= Kudan Project Production =

Theatrical company in Nagoya, Japan

Kudan Project Production is a theatrical company for whom Tengai Amano writes and directs. They are only 2 actors, Hideji Oguma and Satoru Jitsunashi.

== History ==
The production, which is active mostly in Nagoya, Japan, was founded in 1998 by Tengai Amano (playwright and director) and Hideji Oguma (actor and producer). It consists of actors and crew from various renowned theatre groups and freelance artists. By combining high techniques of numerous groups and different genres, the project pursues a wider possibility of theatre arts.

Originally, the Kudan Project was organised for performing the play Kudan No Ken when the group went by the name of Kikori No Kai, back in 1995. After 1998, the company changed their name to the Kudan Project and started performing in Japanese cities. They also performed in prominent Asian cities such as Taipei, Hong Kong, Beijing, Busan and so on. The word kudan is the name of legendary Japanese monster that has the head of human and the body of a cow. The kudan sometimes shows up in human habitations and tells the people prophecies of a dire future.
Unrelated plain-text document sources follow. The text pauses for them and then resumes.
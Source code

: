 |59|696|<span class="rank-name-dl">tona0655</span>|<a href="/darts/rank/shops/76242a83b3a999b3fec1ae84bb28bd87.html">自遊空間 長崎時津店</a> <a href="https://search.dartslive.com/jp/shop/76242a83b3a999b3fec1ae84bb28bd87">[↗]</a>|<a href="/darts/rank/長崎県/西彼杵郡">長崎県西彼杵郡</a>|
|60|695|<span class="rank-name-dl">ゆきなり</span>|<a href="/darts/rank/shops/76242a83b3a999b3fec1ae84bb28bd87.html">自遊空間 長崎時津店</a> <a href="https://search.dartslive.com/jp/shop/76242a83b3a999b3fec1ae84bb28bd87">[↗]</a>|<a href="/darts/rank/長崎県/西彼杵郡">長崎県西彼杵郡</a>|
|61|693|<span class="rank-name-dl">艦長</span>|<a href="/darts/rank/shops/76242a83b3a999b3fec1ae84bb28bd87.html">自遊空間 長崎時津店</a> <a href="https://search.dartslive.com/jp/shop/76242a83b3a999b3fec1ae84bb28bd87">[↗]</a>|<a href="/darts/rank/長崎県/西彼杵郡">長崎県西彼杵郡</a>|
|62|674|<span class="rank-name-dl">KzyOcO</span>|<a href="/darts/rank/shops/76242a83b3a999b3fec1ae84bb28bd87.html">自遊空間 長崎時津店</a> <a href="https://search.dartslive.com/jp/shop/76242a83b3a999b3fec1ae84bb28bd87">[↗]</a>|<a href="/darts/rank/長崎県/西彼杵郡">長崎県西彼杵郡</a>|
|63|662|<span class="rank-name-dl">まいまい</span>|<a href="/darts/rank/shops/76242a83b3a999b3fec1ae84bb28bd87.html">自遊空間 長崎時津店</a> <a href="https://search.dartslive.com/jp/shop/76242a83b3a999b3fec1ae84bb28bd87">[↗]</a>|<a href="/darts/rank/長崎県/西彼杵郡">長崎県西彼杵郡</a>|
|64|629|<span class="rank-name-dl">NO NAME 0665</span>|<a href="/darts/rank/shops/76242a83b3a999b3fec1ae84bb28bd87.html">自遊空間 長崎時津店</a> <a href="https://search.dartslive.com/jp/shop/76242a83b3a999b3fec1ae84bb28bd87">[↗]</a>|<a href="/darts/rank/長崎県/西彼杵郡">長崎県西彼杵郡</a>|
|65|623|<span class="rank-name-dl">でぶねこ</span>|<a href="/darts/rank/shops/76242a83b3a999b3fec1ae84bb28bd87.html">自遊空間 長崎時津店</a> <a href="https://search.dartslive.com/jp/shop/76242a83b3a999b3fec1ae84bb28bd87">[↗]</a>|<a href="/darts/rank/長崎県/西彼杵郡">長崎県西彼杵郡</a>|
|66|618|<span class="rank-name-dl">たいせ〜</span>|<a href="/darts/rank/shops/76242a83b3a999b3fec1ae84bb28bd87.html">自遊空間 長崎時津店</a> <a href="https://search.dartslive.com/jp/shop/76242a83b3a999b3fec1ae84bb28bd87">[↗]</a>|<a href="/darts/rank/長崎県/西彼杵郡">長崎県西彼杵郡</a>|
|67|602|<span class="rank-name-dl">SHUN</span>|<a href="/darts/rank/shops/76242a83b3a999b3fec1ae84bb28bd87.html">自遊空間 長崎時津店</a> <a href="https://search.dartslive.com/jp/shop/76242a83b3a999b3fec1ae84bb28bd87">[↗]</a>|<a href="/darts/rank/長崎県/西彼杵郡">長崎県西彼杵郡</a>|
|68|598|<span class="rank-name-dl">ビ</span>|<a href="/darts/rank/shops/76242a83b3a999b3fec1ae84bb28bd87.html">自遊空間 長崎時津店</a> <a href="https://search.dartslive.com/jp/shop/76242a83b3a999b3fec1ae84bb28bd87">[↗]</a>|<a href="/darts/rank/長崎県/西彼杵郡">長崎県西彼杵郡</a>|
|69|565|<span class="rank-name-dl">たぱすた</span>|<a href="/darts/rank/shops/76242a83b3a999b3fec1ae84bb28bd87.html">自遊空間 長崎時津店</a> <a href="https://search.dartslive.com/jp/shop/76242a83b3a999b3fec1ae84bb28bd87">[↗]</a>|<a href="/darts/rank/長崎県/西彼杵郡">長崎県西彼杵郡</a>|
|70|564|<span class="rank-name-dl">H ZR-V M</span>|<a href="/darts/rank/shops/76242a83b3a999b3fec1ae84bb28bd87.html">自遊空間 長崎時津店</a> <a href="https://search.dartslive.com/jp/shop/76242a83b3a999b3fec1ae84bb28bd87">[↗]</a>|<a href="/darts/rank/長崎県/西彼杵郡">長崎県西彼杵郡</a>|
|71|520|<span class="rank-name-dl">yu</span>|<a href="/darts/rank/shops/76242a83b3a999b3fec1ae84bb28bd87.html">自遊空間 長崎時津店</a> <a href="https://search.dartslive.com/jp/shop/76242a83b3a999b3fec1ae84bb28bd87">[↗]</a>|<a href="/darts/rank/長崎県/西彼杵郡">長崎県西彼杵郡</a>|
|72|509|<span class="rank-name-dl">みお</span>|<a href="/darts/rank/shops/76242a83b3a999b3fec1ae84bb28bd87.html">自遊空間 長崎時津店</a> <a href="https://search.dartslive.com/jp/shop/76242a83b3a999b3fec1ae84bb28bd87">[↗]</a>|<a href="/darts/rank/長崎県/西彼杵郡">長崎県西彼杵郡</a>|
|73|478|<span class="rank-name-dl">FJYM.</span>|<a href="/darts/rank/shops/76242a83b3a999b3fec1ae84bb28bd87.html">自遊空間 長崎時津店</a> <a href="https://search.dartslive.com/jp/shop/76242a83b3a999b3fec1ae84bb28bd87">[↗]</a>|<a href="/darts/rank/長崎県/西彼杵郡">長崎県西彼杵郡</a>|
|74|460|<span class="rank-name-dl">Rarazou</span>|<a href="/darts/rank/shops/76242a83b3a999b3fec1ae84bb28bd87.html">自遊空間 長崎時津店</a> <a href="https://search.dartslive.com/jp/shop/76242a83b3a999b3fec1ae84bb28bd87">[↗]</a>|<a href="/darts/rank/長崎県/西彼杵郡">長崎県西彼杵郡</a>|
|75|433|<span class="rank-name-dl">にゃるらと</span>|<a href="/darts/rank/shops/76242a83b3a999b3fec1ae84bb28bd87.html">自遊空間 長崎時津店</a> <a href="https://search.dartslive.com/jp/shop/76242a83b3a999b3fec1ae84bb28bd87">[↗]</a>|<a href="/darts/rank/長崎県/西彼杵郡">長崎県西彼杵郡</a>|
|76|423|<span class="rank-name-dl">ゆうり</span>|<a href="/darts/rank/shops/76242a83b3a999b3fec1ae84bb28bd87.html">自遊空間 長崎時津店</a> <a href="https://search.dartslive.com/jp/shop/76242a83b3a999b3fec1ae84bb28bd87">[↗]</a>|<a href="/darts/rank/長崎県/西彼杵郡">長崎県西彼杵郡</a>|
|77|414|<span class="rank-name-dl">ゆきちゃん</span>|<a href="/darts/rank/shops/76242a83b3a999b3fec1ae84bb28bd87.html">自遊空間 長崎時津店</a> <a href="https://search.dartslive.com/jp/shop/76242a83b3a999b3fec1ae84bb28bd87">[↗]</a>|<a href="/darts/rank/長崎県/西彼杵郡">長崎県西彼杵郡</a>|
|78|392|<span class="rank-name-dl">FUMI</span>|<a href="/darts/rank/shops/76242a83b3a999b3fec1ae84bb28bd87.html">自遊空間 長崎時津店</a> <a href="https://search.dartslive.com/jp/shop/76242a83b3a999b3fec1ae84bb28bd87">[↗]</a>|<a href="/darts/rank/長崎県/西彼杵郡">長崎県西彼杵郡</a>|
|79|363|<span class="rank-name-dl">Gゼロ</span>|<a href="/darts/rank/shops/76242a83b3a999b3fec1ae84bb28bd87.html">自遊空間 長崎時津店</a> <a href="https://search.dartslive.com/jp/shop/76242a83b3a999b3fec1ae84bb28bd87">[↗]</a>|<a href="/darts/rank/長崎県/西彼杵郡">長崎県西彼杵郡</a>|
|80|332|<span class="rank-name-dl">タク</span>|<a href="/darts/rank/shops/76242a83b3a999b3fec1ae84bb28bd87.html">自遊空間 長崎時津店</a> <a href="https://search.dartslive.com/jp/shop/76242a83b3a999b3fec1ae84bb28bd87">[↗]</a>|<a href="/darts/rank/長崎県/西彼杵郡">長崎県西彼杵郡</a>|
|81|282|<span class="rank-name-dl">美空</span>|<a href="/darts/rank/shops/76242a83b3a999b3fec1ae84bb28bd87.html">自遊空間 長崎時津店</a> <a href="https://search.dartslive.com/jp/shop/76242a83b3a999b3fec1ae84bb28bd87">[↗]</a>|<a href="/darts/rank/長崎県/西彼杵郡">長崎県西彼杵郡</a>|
After Kudan No Ken, the Kudan Project was looking for a new story to perform. Yaji and Kita is a two-man story, taking up the theme of reality vs dreams, life vs death. This was perfect match for the Kudan Project, their mission and their philosophy. Furthermore, Yaji and Kita happen to resemble to the actors, Hideji Oguma and Satoru Jitsunashi. It was seen as a fated meeting and they knew that they had to make Yayi and Kita for the stage.

Yaji and Kita also toured and performed in South East Asia, notably at KLPac (Kuala Lumpur Performing Arts Centre) and Francisco Santiago Hall in Makati, the Philippines.

KUDAN Project is supported by Agency for Cultural Affairs, Japan.